Czarnecki adds a "2" to the equation. "Reflectivity," he clarifies. "Full-blown fully-accounted 5D thaumic flow is self-interfering. Good good. Vidyasagar's First Incomplete Field Equation was derived correctly, but derived from partial observations and inaccurate assumptions. When it was shown to disagree with the first 'real' uum casts, Rajesh Vidyasagar corrected one of his assumptions and revised his work. Good. This equation was for some years known as Vidyasagar's Completed Fi
eld Equation.
"The word 'Completed' was dropped and replaced with the words 'Second Incomplete' as a result of the Shelburne-Sharma experiment, which you duplicated in microcosm in the laboratory last Friday afternoon. At that time, all we gathered was raw data. Partially that was due to a shortage of time, but mostly that was to give you a chance to collate the data and draw a conclusion. Does anybody have a conclusion? Does somebody want to put their hand up and admit to having done some work last weekend? A vague stab will do. A guess?" Czarnecki starts snapping his fingers rapidly. He paces around the stage. "Come on. Come on, come on, come on! Not you."
Czarnecki's class is attentive and blank, but he singles out one girl at the front on the right. Czarnecki makes a deliberate habit of calling everybody "you" even though he has picked up just over a third of the sixty-five or so names. In his view, it is fairer if he pretends to not know any of them. But everybody knows Laura Ferno.
"Okay. Will somebody whose Veblen arbitrator didn't bleed out on Friday, and who therefore at least collected good data, and who has since had access to graph paper or an electronic substitute thereof, please summarise their observations for the benefit of the class? Come on. Who actually made graphs? Anybody? Yes! So what did you see? You?"
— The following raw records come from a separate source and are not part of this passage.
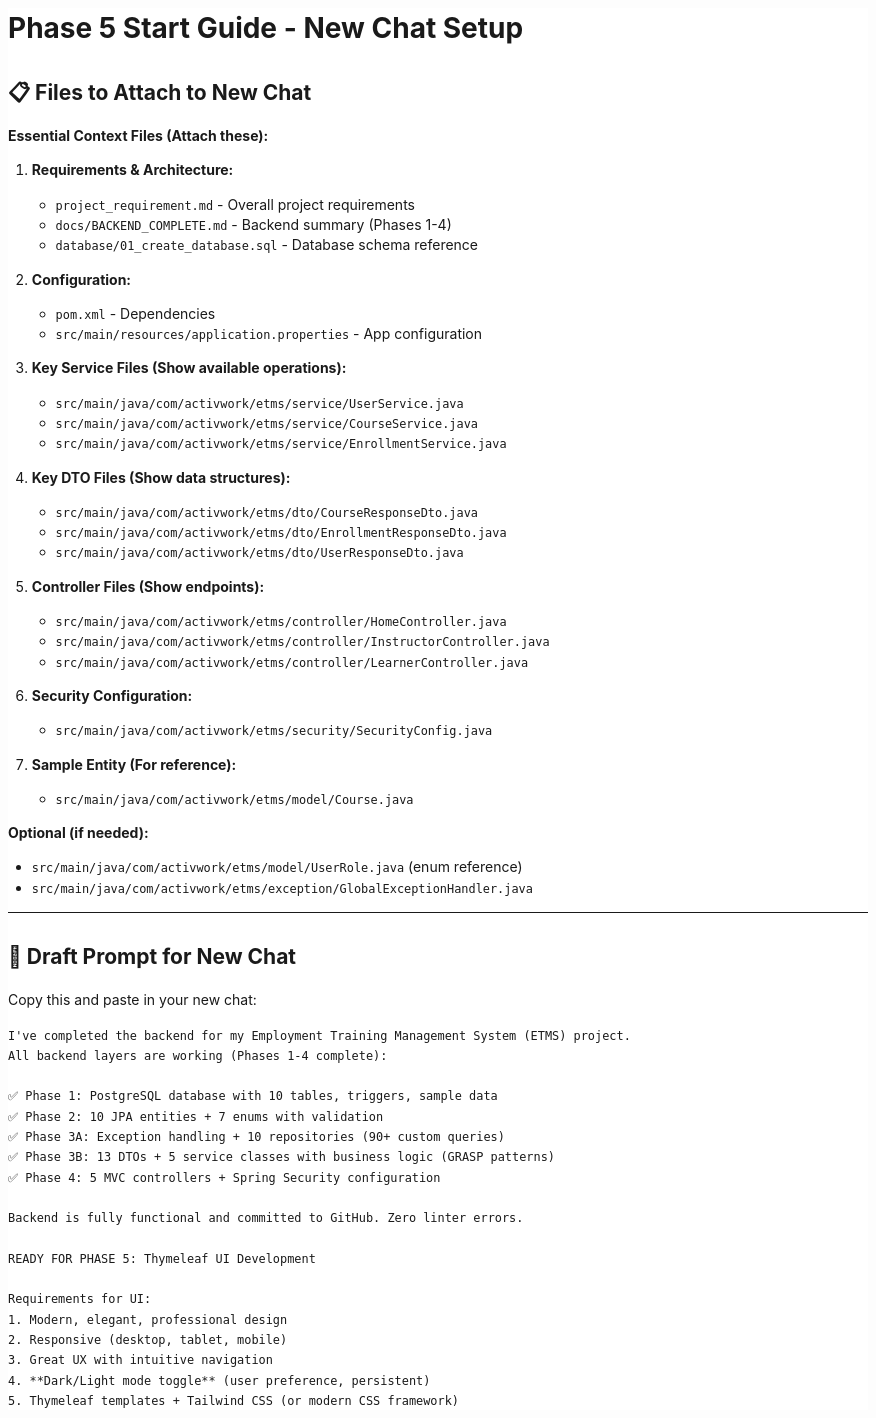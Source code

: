 # Phase 5 Start Guide - New Chat Setup

## 📋 Files to Attach to New Chat

**Essential Context Files (Attach these):**

1. **Requirements & Architecture:**
   - `project_requirement.md` - Overall project requirements
   - `docs/BACKEND_COMPLETE.md` - Backend summary (Phases 1-4)
   - `database/01_create_database.sql` - Database schema reference

2. **Configuration:**
   - `pom.xml` - Dependencies
   - `src/main/resources/application.properties` - App configuration

3. **Key Service Files (Show available operations):**
   - `src/main/java/com/activwork/etms/service/UserService.java`
   - `src/main/java/com/activwork/etms/service/CourseService.java`
   - `src/main/java/com/activwork/etms/service/EnrollmentService.java`

4. **Key DTO Files (Show data structures):**
   - `src/main/java/com/activwork/etms/dto/CourseResponseDto.java`
   - `src/main/java/com/activwork/etms/dto/EnrollmentResponseDto.java`
   - `src/main/java/com/activwork/etms/dto/UserResponseDto.java`

5. **Controller Files (Show endpoints):**
   - `src/main/java/com/activwork/etms/controller/HomeController.java`
   - `src/main/java/com/activwork/etms/controller/InstructorController.java`
   - `src/main/java/com/activwork/etms/controller/LearnerController.java`

6. **Security Configuration:**
   - `src/main/java/com/activwork/etms/security/SecurityConfig.java`

7. **Sample Entity (For reference):**
   - `src/main/java/com/activwork/etms/model/Course.java`

**Optional (if needed):**
- `src/main/java/com/activwork/etms/model/UserRole.java` (enum reference)
- `src/main/java/com/activwork/etms/exception/GlobalExceptionHandler.java`

---

## 💬 Draft Prompt for New Chat

Copy this and paste in your new chat:

```
I've completed the backend for my Employment Training Management System (ETMS) project. 
All backend layers are working (Phases 1-4 complete):

✅ Phase 1: PostgreSQL database with 10 tables, triggers, sample data
✅ Phase 2: 10 JPA entities + 7 enums with validation
✅ Phase 3A: Exception handling + 10 repositories (90+ custom queries)
✅ Phase 3B: 13 DTOs + 5 service classes with business logic (GRASP patterns)
✅ Phase 4: 5 MVC controllers + Spring Security configuration

Backend is fully functional and committed to GitHub. Zero linter errors.

READY FOR PHASE 5: Thymeleaf UI Development

Requirements for UI:
1. Modern, elegant, professional design
2. Responsive (desktop, tablet, mobile)
3. Great UX with intuitive navigation
4. **Dark/Light mode toggle** (user preference, persistent)
5. Thymeleaf templates + Tailwind CSS (or modern CSS framework)
```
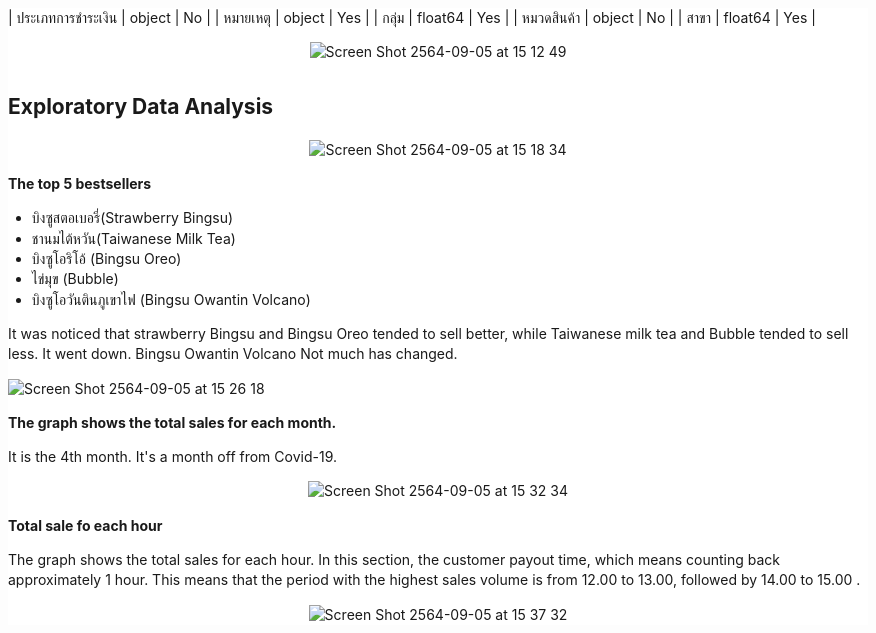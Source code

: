 | ประเภทการชำระเงิน     | object     | No         |
| หมายเหตุ              | object     | Yes        |
| กลุ่ม                  | float64    | Yes        |
| หมวดสินค้า             | object     | No         |
| สาขา                 | float64    | Yes        |


<p align="center">
  
<img width="1000" alt="Screen Shot 2564-09-05 at 15 12 49" src="https://user-images.githubusercontent.com/63940535/132120201-88d71e9a-e0f9-40b3-a059-6ee74ad7aab3.png">
</p>


## Exploratory Data Analysis

<p align="center">
  
  <img width="1000" alt="Screen Shot 2564-09-05 at 15 18 34" src="https://user-images.githubusercontent.com/63940535/132120340-22413572-a4a6-4f54-90d4-f5e668190e2c.png">

</p>

**The top 5 bestsellers**
- บิงซูสตอเบอรี่(Strawberry Bingsu)
- ชานมไต้หวัน(Taiwanese Milk Tea)
- บิงซูโอริโอ้ (Bingsu Oreo)
- ไข่มุข (Bubble)
- บิงซูโอวันตินภูเขาไฟ (Bingsu Owantin Volcano)

It was noticed that strawberry Bingsu and Bingsu Oreo tended to sell better, while Taiwanese milk tea and Bubble tended to sell less. It went down. Bingsu Owantin Volcano Not much has changed.

<img width="1000" alt="Screen Shot 2564-09-05 at 15 26 18" src="https://user-images.githubusercontent.com/63940535/132120518-8b0be7bc-3f7b-4961-9e3b-6548a703ffe2.png">

**The graph shows the total sales for each month.** 
  
  It is the 4th month. It's a month off from Covid-19.

<p align="center">
  <img width="650" alt="Screen Shot 2564-09-05 at 15 32 34" src="https://user-images.githubusercontent.com/63940535/132120653-1048c645-dffa-4a26-b093-726db480d825.png">
</p>

**Total sale fo each hour**

  The graph shows the total sales for each hour. In this section, the customer payout time, which means counting back approximately 1 hour. This means that the period with the highest sales volume is from 12.00 to 13.00, followed by 14.00 to 15.00 .

<p align="center">
  <img width="650" alt="Screen Shot 2564-09-05 at 15 37 32" src="https://user-images.githubusercontent.com/63940535/132120752-104d5eba-467d-417b-ad4a-d96930c0f189.png">

</p>
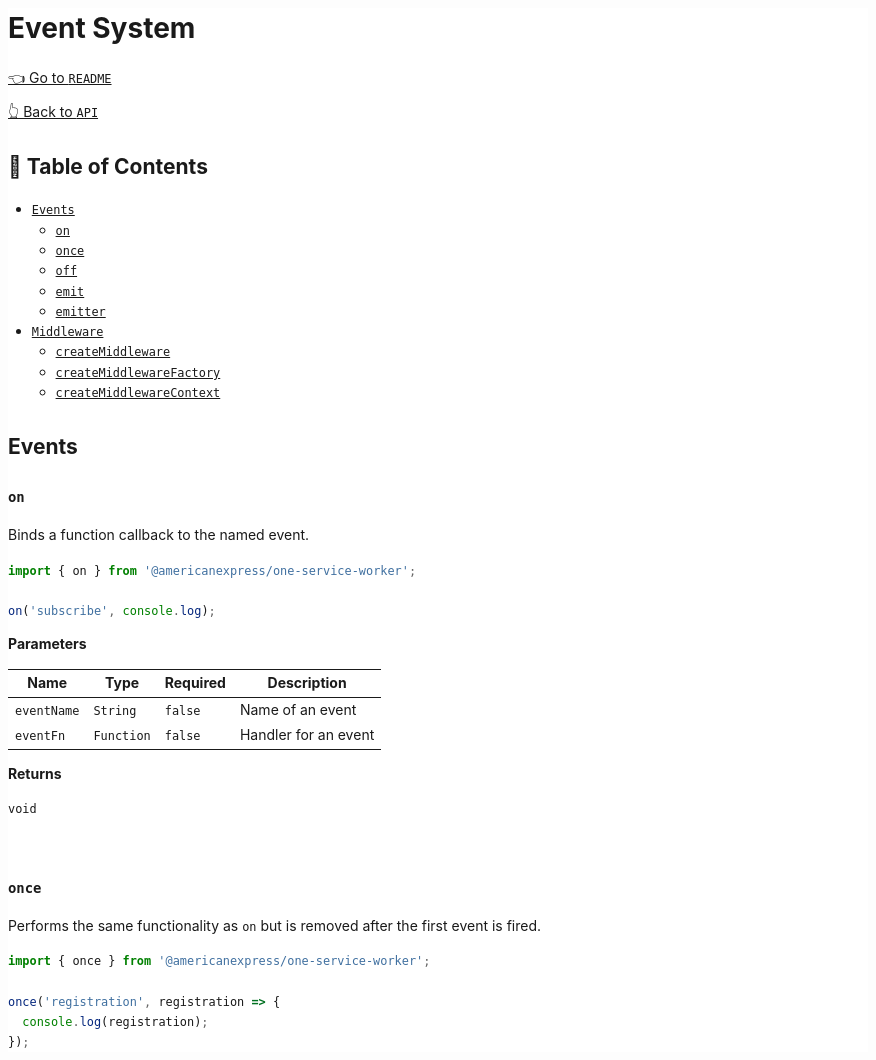 # Event System

[👈 Go to `README`](../../README.md)

[👆 Back to `API`](./README.md)


## 📖 Table of Contents

- [`Events`](#-events)
  - [`on`](#-on)
  - [`once`](#-once)
  - [`off`](#-off)
  - [`emit`](#-emit)
  - [`emitter`](#-emitter)
- [`Middleware`](#-middleware)
  - [`createMiddleware`](#-createmiddleware)
  - [`createMiddlewareFactory`](#-createmiddlewareFactory)
  - [`createMiddlewareContext`](#-createmiddlewarecontext)

## Events

### `on`

Binds a function callback to the named event.

```js
import { on } from '@americanexpress/one-service-worker';

on('subscribe', console.log);
```

**Parameters**

| Name | Type | Required | Description |
| --- | --- | --- | --- |
| `eventName` | `String`   | `false`  | Name of an event          |
| `eventFn`   | `Function` | `false`  | Handler for an event      |

**Returns**

`void`

&nbsp;

### `once`

Performs the same functionality as `on` but is removed after the first event is fired.

```js
import { once } from '@americanexpress/one-service-worker';

once('registration', registration => {
  console.log(registration);
});
```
Czarnecki seizes on a student at the back of the class who has hesitantly raised his graphs in the air. From this distance the graphs look good: for one thing, at least five different plots are visible.
"They disagree," says the student, whose name is Mathis Schröter.
"What disagrees with what?"
"The measurements predicted by... Vidyasagar's Second Incomplete Field Equation... and the actual measurements don't match onto one another properly. There's a difference between them. But—"
"Characterise that difference for me."